– Не искушай малых сих, – сурово промолвил Шуазель. – Ваша матушка преступила этот завет. Она меня именно что искусила. Моя вина лишь в том, что я не устоял перед этим искушением. Я, нищий отпрыск захудалого рода, вечно голодный студент, увидел в этом искушении средство подняться из той нищеты, в которой погряз. Я желал возвыситься, но вместо этого был еще больше унижен… Просто потому, что какая-то девчонка сочла себя вправе уничтожить меня. Я долго мечтал о встрече с вами, я долго ждал этого дня, Лидия, но я его дождался.
Он усмехнулся – тихо, но так зловеще, что у Лидии мурашки пробежали по спине.

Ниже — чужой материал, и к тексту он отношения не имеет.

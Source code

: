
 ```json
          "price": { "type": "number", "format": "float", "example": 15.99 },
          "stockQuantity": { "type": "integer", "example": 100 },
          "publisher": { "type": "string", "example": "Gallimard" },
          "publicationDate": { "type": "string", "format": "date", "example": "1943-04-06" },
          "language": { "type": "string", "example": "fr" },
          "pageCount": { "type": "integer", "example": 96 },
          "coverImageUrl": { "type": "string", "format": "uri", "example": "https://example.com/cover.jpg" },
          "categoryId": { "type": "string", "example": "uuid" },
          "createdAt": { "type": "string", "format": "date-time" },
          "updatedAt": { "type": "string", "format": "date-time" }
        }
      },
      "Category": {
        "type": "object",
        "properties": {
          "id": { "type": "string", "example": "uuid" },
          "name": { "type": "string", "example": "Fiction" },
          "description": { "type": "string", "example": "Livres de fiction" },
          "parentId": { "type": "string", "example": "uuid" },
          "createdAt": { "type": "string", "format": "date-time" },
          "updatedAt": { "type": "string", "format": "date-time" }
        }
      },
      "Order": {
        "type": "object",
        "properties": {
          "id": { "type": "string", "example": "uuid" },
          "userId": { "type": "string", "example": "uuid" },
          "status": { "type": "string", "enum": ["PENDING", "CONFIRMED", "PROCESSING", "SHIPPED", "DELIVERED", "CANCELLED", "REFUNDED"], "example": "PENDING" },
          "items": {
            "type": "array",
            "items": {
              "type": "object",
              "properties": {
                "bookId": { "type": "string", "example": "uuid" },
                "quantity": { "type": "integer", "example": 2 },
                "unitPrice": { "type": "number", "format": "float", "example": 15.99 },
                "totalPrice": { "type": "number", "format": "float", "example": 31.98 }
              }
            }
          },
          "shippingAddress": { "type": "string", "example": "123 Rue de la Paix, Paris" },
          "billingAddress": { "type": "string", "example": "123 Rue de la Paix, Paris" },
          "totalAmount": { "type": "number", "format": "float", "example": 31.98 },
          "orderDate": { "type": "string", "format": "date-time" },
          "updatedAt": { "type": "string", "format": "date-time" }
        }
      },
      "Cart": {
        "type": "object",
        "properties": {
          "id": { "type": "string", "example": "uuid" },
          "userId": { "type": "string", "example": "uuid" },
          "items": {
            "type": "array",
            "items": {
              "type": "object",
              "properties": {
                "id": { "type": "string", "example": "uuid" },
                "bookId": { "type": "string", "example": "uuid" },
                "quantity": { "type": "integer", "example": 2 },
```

– Чего вы от меня хотите? – с трудом выдавила она и не поверила своим ушам, услышав спокойное и даже миролюбивое:
– О, ничего особенного. Я хочу вернуть вам ваш перстень. Нет-нет, погодите, не так просто… – Шуазель усмехнулся, и Лидия торопливо убрала руку, которая словно бы сама собой уже протянулась к нему. – Я хочу, чтобы вы выкупили его у меня!

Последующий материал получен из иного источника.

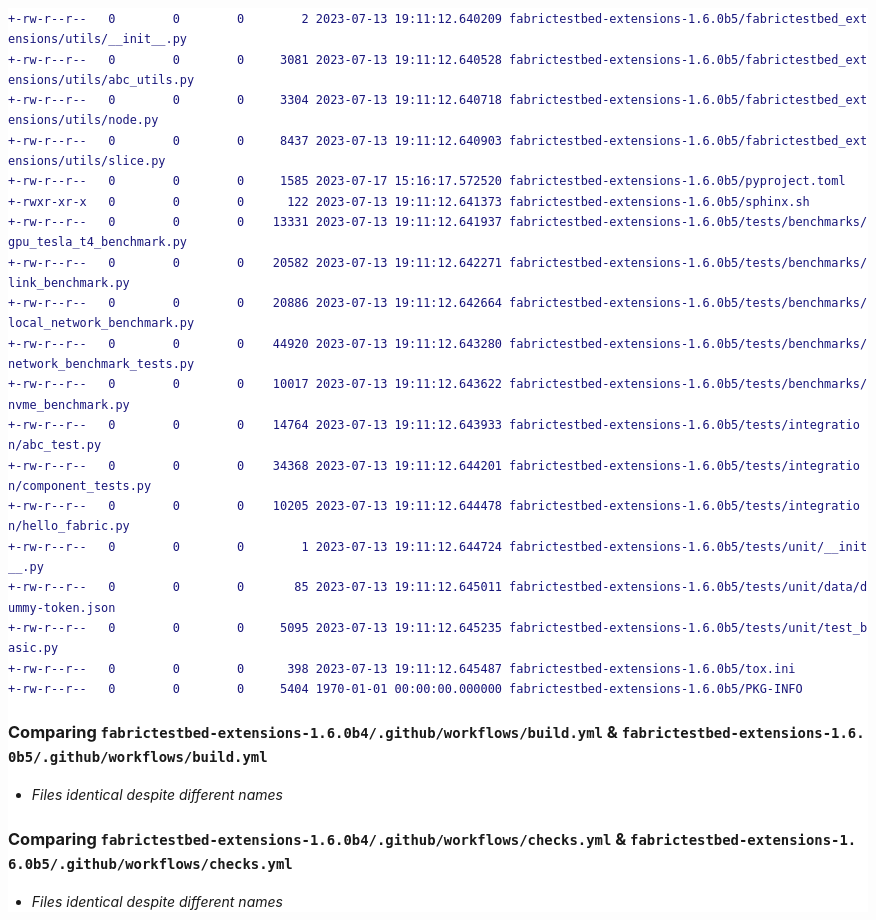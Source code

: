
 ```diff
+-rw-r--r--   0        0        0        2 2023-07-13 19:11:12.640209 fabrictestbed-extensions-1.6.0b5/fabrictestbed_extensions/utils/__init__.py
+-rw-r--r--   0        0        0     3081 2023-07-13 19:11:12.640528 fabrictestbed-extensions-1.6.0b5/fabrictestbed_extensions/utils/abc_utils.py
+-rw-r--r--   0        0        0     3304 2023-07-13 19:11:12.640718 fabrictestbed-extensions-1.6.0b5/fabrictestbed_extensions/utils/node.py
+-rw-r--r--   0        0        0     8437 2023-07-13 19:11:12.640903 fabrictestbed-extensions-1.6.0b5/fabrictestbed_extensions/utils/slice.py
+-rw-r--r--   0        0        0     1585 2023-07-17 15:16:17.572520 fabrictestbed-extensions-1.6.0b5/pyproject.toml
+-rwxr-xr-x   0        0        0      122 2023-07-13 19:11:12.641373 fabrictestbed-extensions-1.6.0b5/sphinx.sh
+-rw-r--r--   0        0        0    13331 2023-07-13 19:11:12.641937 fabrictestbed-extensions-1.6.0b5/tests/benchmarks/gpu_tesla_t4_benchmark.py
+-rw-r--r--   0        0        0    20582 2023-07-13 19:11:12.642271 fabrictestbed-extensions-1.6.0b5/tests/benchmarks/link_benchmark.py
+-rw-r--r--   0        0        0    20886 2023-07-13 19:11:12.642664 fabrictestbed-extensions-1.6.0b5/tests/benchmarks/local_network_benchmark.py
+-rw-r--r--   0        0        0    44920 2023-07-13 19:11:12.643280 fabrictestbed-extensions-1.6.0b5/tests/benchmarks/network_benchmark_tests.py
+-rw-r--r--   0        0        0    10017 2023-07-13 19:11:12.643622 fabrictestbed-extensions-1.6.0b5/tests/benchmarks/nvme_benchmark.py
+-rw-r--r--   0        0        0    14764 2023-07-13 19:11:12.643933 fabrictestbed-extensions-1.6.0b5/tests/integration/abc_test.py
+-rw-r--r--   0        0        0    34368 2023-07-13 19:11:12.644201 fabrictestbed-extensions-1.6.0b5/tests/integration/component_tests.py
+-rw-r--r--   0        0        0    10205 2023-07-13 19:11:12.644478 fabrictestbed-extensions-1.6.0b5/tests/integration/hello_fabric.py
+-rw-r--r--   0        0        0        1 2023-07-13 19:11:12.644724 fabrictestbed-extensions-1.6.0b5/tests/unit/__init__.py
+-rw-r--r--   0        0        0       85 2023-07-13 19:11:12.645011 fabrictestbed-extensions-1.6.0b5/tests/unit/data/dummy-token.json
+-rw-r--r--   0        0        0     5095 2023-07-13 19:11:12.645235 fabrictestbed-extensions-1.6.0b5/tests/unit/test_basic.py
+-rw-r--r--   0        0        0      398 2023-07-13 19:11:12.645487 fabrictestbed-extensions-1.6.0b5/tox.ini
+-rw-r--r--   0        0        0     5404 1970-01-01 00:00:00.000000 fabrictestbed-extensions-1.6.0b5/PKG-INFO
```

### Comparing `fabrictestbed-extensions-1.6.0b4/.github/workflows/build.yml` & `fabrictestbed-extensions-1.6.0b5/.github/workflows/build.yml`

 * *Files identical despite different names*

### Comparing `fabrictestbed-extensions-1.6.0b4/.github/workflows/checks.yml` & `fabrictestbed-extensions-1.6.0b5/.github/workflows/checks.yml`

 * *Files identical despite different names*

Лидия скрипнула зубами. Ну вот, она так и думала! Сколько же он запросит?
– Я готова выкупить перстень, – сказала она высокомерно, потому что от сердца несколько отлегло, надежда придала ей сил, – но трудность в том, что деньги в банке мне выдают, только когда я этот перстень предъявляю! Не будет перстня, не будет денег. Вам понятно?
– Конечно, – спокойно согласился Шуазель. – А с чего вы взяли, что мне нужны деньги?

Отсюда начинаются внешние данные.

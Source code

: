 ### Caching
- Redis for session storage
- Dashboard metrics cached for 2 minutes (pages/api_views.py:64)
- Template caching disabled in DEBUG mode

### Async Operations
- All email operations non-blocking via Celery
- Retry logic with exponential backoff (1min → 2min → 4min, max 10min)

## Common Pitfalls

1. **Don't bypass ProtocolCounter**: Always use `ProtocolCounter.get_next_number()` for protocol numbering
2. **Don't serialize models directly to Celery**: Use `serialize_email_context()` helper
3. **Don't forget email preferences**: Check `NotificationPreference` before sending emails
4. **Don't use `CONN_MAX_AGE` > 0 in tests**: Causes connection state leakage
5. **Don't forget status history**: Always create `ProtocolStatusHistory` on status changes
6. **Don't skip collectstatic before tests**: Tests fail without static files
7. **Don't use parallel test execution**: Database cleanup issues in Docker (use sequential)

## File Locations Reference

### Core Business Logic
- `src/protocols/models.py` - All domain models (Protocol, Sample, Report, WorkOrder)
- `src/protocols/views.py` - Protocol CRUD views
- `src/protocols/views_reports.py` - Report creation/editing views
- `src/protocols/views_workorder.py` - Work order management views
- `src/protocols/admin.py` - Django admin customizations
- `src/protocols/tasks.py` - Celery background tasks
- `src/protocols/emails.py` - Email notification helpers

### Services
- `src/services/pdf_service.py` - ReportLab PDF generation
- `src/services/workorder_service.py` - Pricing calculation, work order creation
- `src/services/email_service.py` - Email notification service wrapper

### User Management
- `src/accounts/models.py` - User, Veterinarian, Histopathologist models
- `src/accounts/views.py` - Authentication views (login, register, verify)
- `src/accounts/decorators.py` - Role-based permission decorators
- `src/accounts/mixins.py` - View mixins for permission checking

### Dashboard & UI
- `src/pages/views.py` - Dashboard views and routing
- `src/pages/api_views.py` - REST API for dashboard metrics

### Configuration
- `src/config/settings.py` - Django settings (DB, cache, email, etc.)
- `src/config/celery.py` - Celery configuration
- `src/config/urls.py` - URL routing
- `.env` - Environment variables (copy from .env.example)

– Как? – не поверила ушам Лидия. – Вы же сказали, чтобы я выкупила у вас перстень.
– Да, но не за деньги.
– А за что?!
– Попробуйте догадаться, – хмыкнул маркиз, но Лидия, у которой вдруг ужасно закружилась голова, крикнула, теряя самообладание:
– Перестаньте надо мной издеваться, мсье Шуазель! У меня нет сил разгадывать ваши загадки! Говорите, что вам нужно!
– Не догадываетесь? – тихонько ухмыльнулся он. – Неужто не догадываетесь?!
Лидия замерла и словно бы даже дышать перестала.
Ах, наглее-ец… Нет, она даже поверить боялась! Он что, возмечтал обладать ею?! Он что, решил, будто графиня Нессельроде задерет сейчас перед ним юбки, отдастся ему, этому презренному, этому презираемому…
Никогда! Никогда!
Боже мой, она еще ни разу не изменила своему Дюма, и воспоминание о нем, таком нежном, таком предупредительном любовнике, который всегда заботился о ее наслаждении, который все ей позволял, потому что доверял, который и сам вел себя так, что Лидия ему совершенно доверяла, который собирался сделать ее героиней нового романа и таким образом прославить, – это воспоминание настигло Лидию и заставило сжаться ее сердце. Не о муже подумала она в эту минуту – Дмитрий как мужчина давно перестал для нее существовать, сделался совсем чужим, посторонним человеком! – а о любовнике.